Brick Wall Found in Unit 74!

Two story quarter east wall.

Two story quarter east wall.

Unit 74 is located furthest Southeast on the South Long Green at the Why House Plantation. The primary goal of our unit -along with the four others on the South Long Green- is to uncover remains of an old slave quarter that is theorized to have been built there in the 18th Century. During our three week stay at Wye House our excavations will include remains from the brick piers that would have supported the building, any existing part of the foundation or remnants from the building itself including structural remains and personal belongings from the inhabitants of the quarters.

Common bond wall.

Common bond wall. Source: http://etc.usf.edu

Over the past two weeks we have been working at Wye House, Unit 74 has been fortunate enough to unearth a few of these important indicators as evidence of this pre-existing slave quarter. After we lifted up the top most level consisting of sod, we first saw a moderately thick dark brown loamy type of soil. Only a short time into digging through this material, we came upon our first exposed bricks. As we continued to dig through this level, we exposed more and more bricks spanning across the whole of out unit. We had discovered a fully intact brick wall! If you can imagine a vertical brick wall being pulled down, that is what we were seeing with the bricks on the West-side remaining almost perfectly mortared together and the ones at the East-wall more spread out from the force of the fall. The wall was made up of a pattern of stretchers and headers two bricks deep. This means they were placed so both the long flat side was facing outwards as well as the smaller head of the brick. There are three customary ways to lay brick: Common bond contains rows of all stretchers with headers on both sides; English bond contains alternating rows of stretchers and headers; and Flemish bond contains rows of both headers and stretchers alternating. We believe our wall of bricks to have a Common bond.

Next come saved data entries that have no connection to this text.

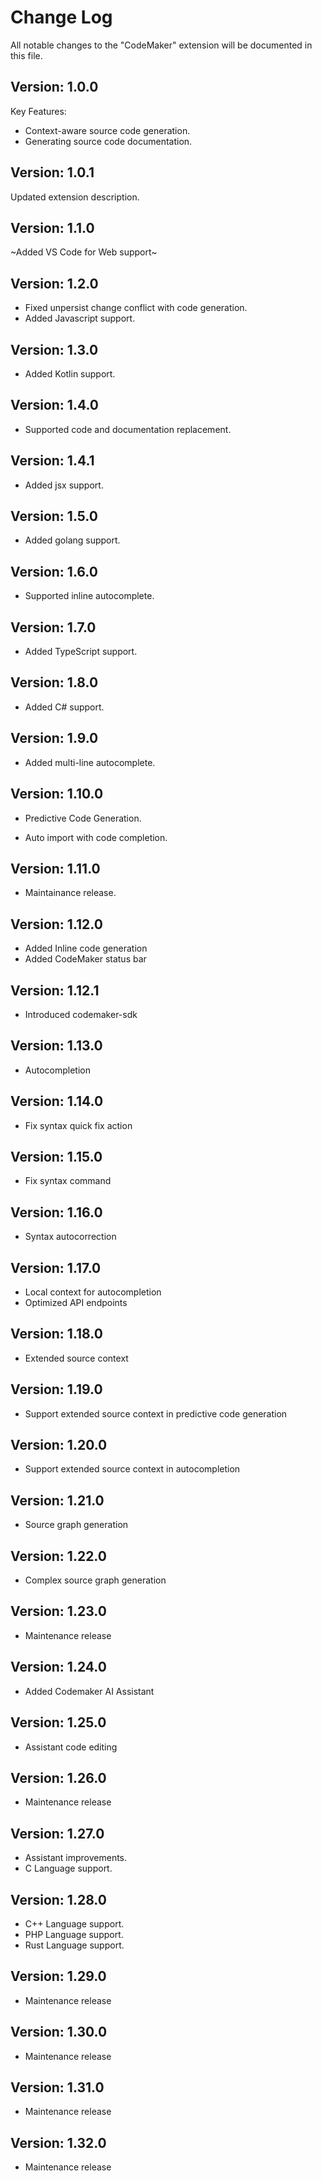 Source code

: # Change Log

All notable changes to the "CodeMaker" extension will be documented in this file.

## Version: 1.0.0

Key Features:

* Context-aware source code generation.
* Generating source code documentation.

## Version: 1.0.1

Updated extension description.

## Version: 1.1.0

~Added VS Code for Web support~

## Version: 1.2.0

* Fixed unpersist change conflict with code generation.
* Added Javascript support.

## Version: 1.3.0

* Added Kotlin support.

## Version: 1.4.0

* Supported code and documentation replacement.

## Version: 1.4.1

* Added jsx support.

## Version: 1.5.0

* Added golang support.

## Version: 1.6.0

* Supported inline autocomplete.

## Version: 1.7.0

* Added TypeScript support.

## Version: 1.8.0

* Added C# support.

## Version: 1.9.0

* Added multi-line autocomplete.

## Version: 1.10.0

* Predictive Code Generation.

* Auto import with code completion.

## Version: 1.11.0

* Maintainance release.

## Version: 1.12.0

* Added Inline code generation
* Added CodeMaker status bar

## Version: 1.12.1

* Introduced codemaker-sdk

## Version: 1.13.0

* Autocompletion

## Version: 1.14.0

* Fix syntax quick fix action

## Version: 1.15.0

* Fix syntax command

## Version: 1.16.0

* Syntax autocorrection

## Version: 1.17.0

* Local context for autocompletion
* Optimized API endpoints

## Version: 1.18.0

* Extended source context

## Version: 1.19.0

* Support extended source context in predictive code generation

## Version: 1.20.0

* Support extended source context in autocompletion

## Version: 1.21.0

* Source graph generation

## Version: 1.22.0

* Complex source graph generation

## Version: 1.23.0

* Maintenance release

## Version: 1.24.0

* Added Codemaker AI Assistant

## Version: 1.25.0

* Assistant code editing

## Version: 1.26.0

* Maintenance release

## Version: 1.27.0

* Assistant improvements.
* C Language support.

## Version: 1.28.0

* C++ Language support.
* PHP Language support.
* Rust Language support.

## Version: 1.29.0

* Maintenance release

## Version: 1.30.0

* Maintenance release

## Version: 1.31.0

* Maintenance release

## Version: 1.32.0

* Maintenance release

Finding this wall is an extraordinary discovery! This wall, facing the marsh would have been a part of the back of the slave quarter. We also know that it fell to the outside of the quarter meaning the two units excavating directly west of Unit 74 are digging inside the torn down quarter. Personally, one of the most exciting parts about this finding and all the other artifacts we have discovered is the fact that we are the first people in over 150 years to see and touch this brick wall.

Archaeology is all about uncovering artifacts and using them to piece together narrations of the past. I hope the discovery of this brick wall from the slave quarter will help give answers to difficult questions surrounding their daily life style.